Hello,
Returning to L4Re investigations with newer hardware (hosting qemu on the amd64 architecture), I have been trying to debug some of my hastily written code that undoubtedly has a race condition lurking in it. Unfortunately, I cannot remember the way of discovering how to identify the source instruction responsible (if I ever really knew it to begin with).
I get an error like this:
L4Re[rm]: unhandled read page fault at 0x38 pc=0x3a8bd9
Previous experiences suggested that I might not get much sense out of the program counter value, and it was also suggested to me that I might try and use the kernel debugger to show the thread execution state. I dug up instructions to achieve this...
1. Modify pkg/l4re-core/l4re/util/include/region_mapping_svr_2 and pkg/l4re-core/l4re_kernel/server/src/region.cc to employ enter_kdebug invocations.
2. Add jdb = L4.Env.jdb in the capabilities section of the start or startv invocation that invokes the task in the appropriate .cfg file.
3. Run the system and wait for an exception to trigger the debugger.

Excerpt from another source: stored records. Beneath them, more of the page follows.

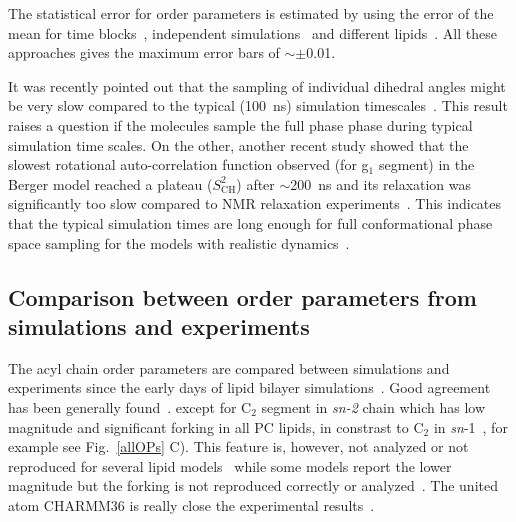 \documentclass[aps,prl,superscriptaddress,twocolumn]{revtex4}
\begin{document}
The statistical error for order parameters is estimated by using the error of the mean for time blocks~\cite{ollila07a},  
independent simulations~\cite{poger12} and different lipids~\cite{botan15}. All these approaches gives the maximum error 
bars of $\sim \pm$0.01.

It was recently pointed out that the sampling of individual dihedral angles might be very
slow compared to the typical (100~ns) simulation timescales~\cite{vogel12}.
This result raises a question if the molecules sample the full phase phase
during typical simulation time scales. On the other, another recent study showed
that the slowest rotational auto-correlation function observed (for g$_1$ segment) 
in the Berger model reached a plateau ($S_\mathrm{CH}^2$) after $\sim$200~ns
and its relaxation was significantly too slow compared to NMR relaxation experiments~\cite{ferreira15}. 
This indicates that the typical simulation times are long enough for full conformational 
phase space sampling for the models with realistic dynamics~\cite{ferreira15}.



\subsection{Comparison between order parameters from simulations and experiments}

The acyl chain order parameters are compared between simulations and experiments since the early days of lipid bilayer 
simulations~\cite{ploeg82,egberts88,stouch93,egberts94,essex94,robinson94,hyvonen95,kothekar96,tieleman96,shinoda97,berger97,tieleman97,klauda08b}. 
Good agreement has been generally found~\cite{berger97,hogberg08,poger10,ulmschneider09,kukol09,chiu09,klauda10,dickson12,jambeck12,chowdhary13,maciejewski14,tjornhammar14,dickson14,lee14}.
except for C$_2$ segment in {\it sn-2} chain which has low magnitude and significant forking in all PC lipids, in constrast to C$_2$ in 
{\it sn}-1~\cite{seelig74,seelig75,gross97,dvinskikh05a,ferreira13}, for example see Fig.~\ref{allOPs} C). 
This feature is, however, not analyzed or not reproduced for several lipid models~\cite{hogberg08,siu08,chiu09,kukol09,ulmschneider09,jambeck12,dickson12,chowdhary13,tjornhammar14,maciejewski14}
while some models report the lower magnitude but the forking is not reproduced correctly or analyzed~\cite{siu08,klauda10,chowdhary13,dickson14}.
The united atom CHARMM36 is really close the experimental results~\cite{lee14}.
\end{document}
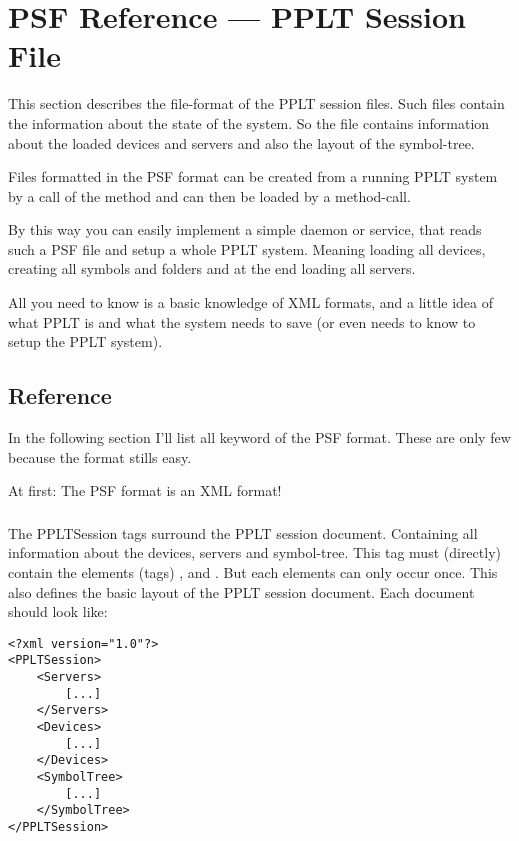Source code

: \newcommand{\PSFTag}[1]{\index{PSF Elements!#1}}



\chapter{PSF Reference --- \textbf{P}PLT \textbf{S}ession \textbf{F}ile}

This section describes the file-format of the PPLT session files. Such 
files contain the information about the state of the system. 
So the file contains information about the loaded devices and servers and
also the layout of the symbol-tree.

Files formatted in the PSF format can be created from a running PPLT system by 
a call of the method  and can then be loaded by a 
 method-call.

By this way you can easily implement a simple daemon or service, that reads 
such a PSF file and setup a whole PPLT system. Meaning loading all devices, 
creating all symbols and folders and at the end loading all servers.

All you need to know is a basic knowledge of XML formats, and a little idea of 
what PPLT is and what the system needs to save (or even needs to know to setup
the PPLT system). 

\section{Reference}
In the following section I'll list all keyword of the PSF format. These are only few
because the format stills easy. 

At first: The PSF format is an XML format!

\subsection{}
\PSFTag{PPLTSession}
The PPLTSession tags surround the PPLT session document. Containing all 
information about the devices, servers and symbol-tree. This tag must
(directly) contain the elements (tags) , 
and . But each elements can only occur once.
This also defines the basic layout of the PPLT session document. Each document
should look like:
\begin{verbatim}
<?xml version="1.0"?>
<PPLTSession>
    <Servers>
        [...]
    </Servers>
    <Devices>
        [...]
    </Devices>
    <SymbolTree>
        [...]
    </SymbolTree>
</PPLTSession>
\end{verbatim}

4. Use the t<enter> command sequence to see the thread state.
5. Use <space> to enter the disassembly and see the supposedly problematic instruction.
Unfortunately, this seems to add confusion. Firstly, I end up with a different location: ffffffff10455e98. Even if I assume that the actual location is 455e98, being somewhat near to the usual payload base address of 400000, it doesn't help me identify what the code is that resides there.

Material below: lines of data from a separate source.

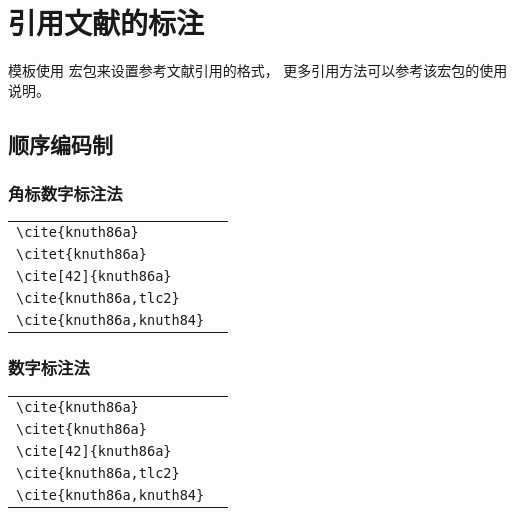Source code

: 
\chapter{引用文献的标注}

模板使用  宏包来设置参考文献引用的格式，
更多引用方法可以参考该宏包的使用说明。



\section{顺序编码制}

\subsection{角标数字标注法}

\noindent
\begin{tabular}{l@{\quad$\Rightarrow$\quad}l}
  \verb|\cite{knuth86a}|         & \cite{knuth86a}         \\
  \verb|\citet{knuth86a}|        & \citet{knuth86a}        \\
  \verb|\cite[42]{knuth86a}|     & \cite[42]{knuth86a}     \\
  \verb|\cite{knuth86a,tlc2}|    & \cite{knuth86a,tlc2}    \\
  \verb|\cite{knuth86a,knuth84}| & \cite{knuth86a,knuth84} \\
\end{tabular}


\subsection{数字标注法}

\noindent
\begin{tabular}{l@{\quad$\Rightarrow$\quad}l}
  \verb|\cite{knuth86a}|         & \cite{knuth86a}         \\
  \verb|\citet{knuth86a}|        & \citet{knuth86a}        \\
  \verb|\cite[42]{knuth86a}|     & \cite[42]{knuth86a}     \\
  \verb|\cite{knuth86a,tlc2}|    & \cite{knuth86a,tlc2}    \\
  \verb|\cite{knuth86a,knuth84}| & \cite{knuth86a,knuth84} \\
\end{tabular}



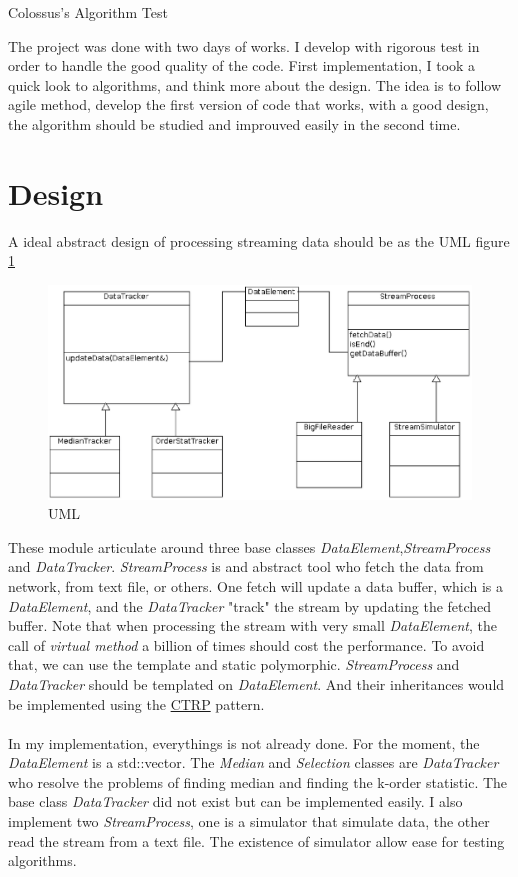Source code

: \documentclass[a4paper,10pt]{article}
\begin{document}
\begin{center}
Colossus's Algorithm Test 
\end{center}
The project was done with two days of works. I develop with rigorous test in order to handle the good quality of the code. First implementation, I took a quick look to algorithms, and think more about the design. The idea is to follow agile method, develop the first version of code that works, with a good design, the algorithm should be studied and improuved easily in the second time. 
\section{Design} 
A ideal abstract design of processing streaming data should be as the UML figure \ref{fig:uml}
\begin {figure}[h]
\begin{center}
\includegraphics[scale=0.4]{ClassDiagram}
\caption{\label{fig:uml}UML}
\end{center}
\end {figure}
These module articulate around three base classes \textit{DataElement},\textit{StreamProcess} and \textit{DataTracker}. \textit{StreamProcess} is and abstract tool who fetch the data from network, from text file, or others. One fetch will update a data buffer, which is a \textit{DataElement}, and the \textit{DataTracker} "track" the stream by updating the fetched buffer. Note that when processing the stream with very small \textit{DataElement}, the call of \textit{virtual method} a billion of times should cost the performance. To avoid that, we can use the template and static polymorphic. \textit{StreamProcess} and \textit{DataTracker} should be templated on \textit{DataElement}. And their inheritances would be implemented using the \href{http://en.wikipedia.org/wiki/Curiously_recurring_template_pattern}{CTRP} pattern.      
\paragraph{} In my implementation, everythings is not already done. For the moment, the \textit{DataElement} is a std::vector. The \textit{Median} and \textit{Selection} classes are \textit{DataTracker} who resolve the problems of finding median and finding the k-order statistic. The base class \textit{DataTracker} did not exist but can be implemented easily. I also implement two \textit{StreamProcess}, one is a simulator that simulate data, the other read the stream from a text file. The existence of simulator allow ease for testing algorithms.
\end{document}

Normally, I would attempt to use addr2line, nm or objdump to provide some kind of map, but I cannot see any correspondence between their output and these values. I also considered, since my code is dynamically linked, that I might need to get the linker to tell me a bit more about where it is positioning library code in memory. This was suggested in another context a couple of years ago:
http://os.inf.tu-dresden.de/pipermail/l4-hackers/2018/008274.html
However, the only vaguely pertinent output I can find is this:
_dl_protect_relro:124: RELRO protecting rom/libuc_c.so: start:0x3a6000, end:0x3a7000
_dl_protect_relro:124: RELRO protecting rom/libdl.so: start:0x3bf000, end:0x3c0000
If the 3a8bd9 value is meaningful, it evidently refers to something between these two regions, if these regions are valid. I thought that there was a more coherent summary of loaded objects, but I cannot find any details of that now.
I imagine that there must be a simpler way of getting back to the source from exception addresses and would greatly appreciate being told (or reminded) what that is!
Thanks in advance,
Paul
Hi Paul,
On Mittwoch, 29. Juli 2020 01:33:32 CEST Paul Boddie wrote:
Hello,
Returning to L4Re investigations with newer hardware (hosting qemu on the amd64 architecture), I have been trying to debug some of my hastily written code that undoubtedly has a race condition lurking in it. Unfortunately, I cannot remember the way of discovering how to identify the source instruction responsible (if I ever really knew it to begin with).
I get an error like this:
L4Re[rm]: unhandled read page fault at 0x38 pc=0x3a8bd9
Previous experiences suggested that I might not get much sense out of the program counter value, and it was also suggested to me that I might try and use the kernel debugger to show the thread execution state.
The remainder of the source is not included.